> _TASK DIRECTIONS_: The lines to extract begin at the one containing "of production customers?" and run to the end of the listing; set them down exactly and alone.

> _DATASET RECORDS_:

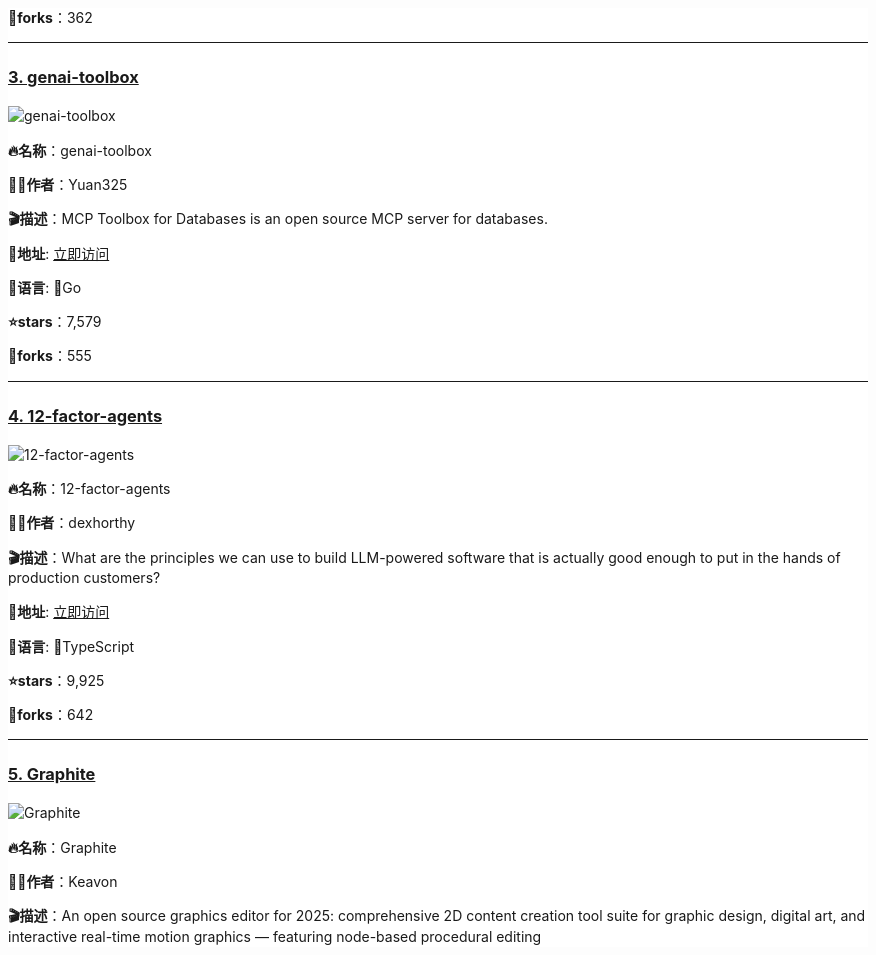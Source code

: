 **📍forks**：362 

--- 

### [3. genai-toolbox](https://github.com//googleapis/genai-toolbox) 

![genai-toolbox](https://s0.wp.com/mshots/v1/https://github.com//googleapis/genai-toolbox?w=600&h=450) 

**🔥名称**：genai-toolbox 

**🧑‍💻作者**：Yuan325 

**🎬描述**：MCP Toolbox for Databases is an open source MCP server for databases. 

**🔗地址**: [立即访问](https://github.com//googleapis/genai-toolbox) 

**👀语言**: 🔺Go 

**⭐stars**：7,579 

**📍forks**：555 

--- 

### [4. 12-factor-agents](https://github.com//humanlayer/12-factor-agents) 

![12-factor-agents](https://s0.wp.com/mshots/v1/https://github.com//humanlayer/12-factor-agents?w=600&h=450) 

**🔥名称**：12-factor-agents 

**🧑‍💻作者**：dexhorthy 

**🎬描述**：What are the principles we can use to build LLM-powered software that is actually good enough to put in the hands of production customers? 

**🔗地址**: [立即访问](https://github.com//humanlayer/12-factor-agents) 

**👀语言**: 🔺TypeScript 

**⭐stars**：9,925 

**📍forks**：642 

--- 

### [5. Graphite](https://github.com//GraphiteEditor/Graphite) 

![Graphite](https://s0.wp.com/mshots/v1/https://github.com//GraphiteEditor/Graphite?w=600&h=450) 

**🔥名称**：Graphite 

**🧑‍💻作者**：Keavon 

**🎬描述**：An open source graphics editor for 2025: comprehensive 2D content creation tool suite for graphic design, digital art, and interactive real-time motion graphics — featuring node-based procedural editing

> _SOLUTION_:
**🎬描述**：What are the principles we can use to build LLM-powered software that is actually good enough to put in the hands of production customers? 

**🔗地址**: [立即访问](https://github.com//humanlayer/12-factor-agents) 

**👀语言**: 🔺TypeScript 

**⭐stars**：9,925 

**📍forks**：642 

--- 

### [5. Graphite](https://github.com//GraphiteEditor/Graphite) 

![Graphite](https://s0.wp.com/mshots/v1/https://github.com//GraphiteEditor/Graphite?w=600&h=450) 

**🔥名称**：Graphite 

**🧑‍💻作者**：Keavon 

**🎬描述**：An open source graphics editor for 2025: comprehensive 2D content creation tool suite for graphic design, digital art, and interactive real-time motion graphics — featuring node-based procedural editing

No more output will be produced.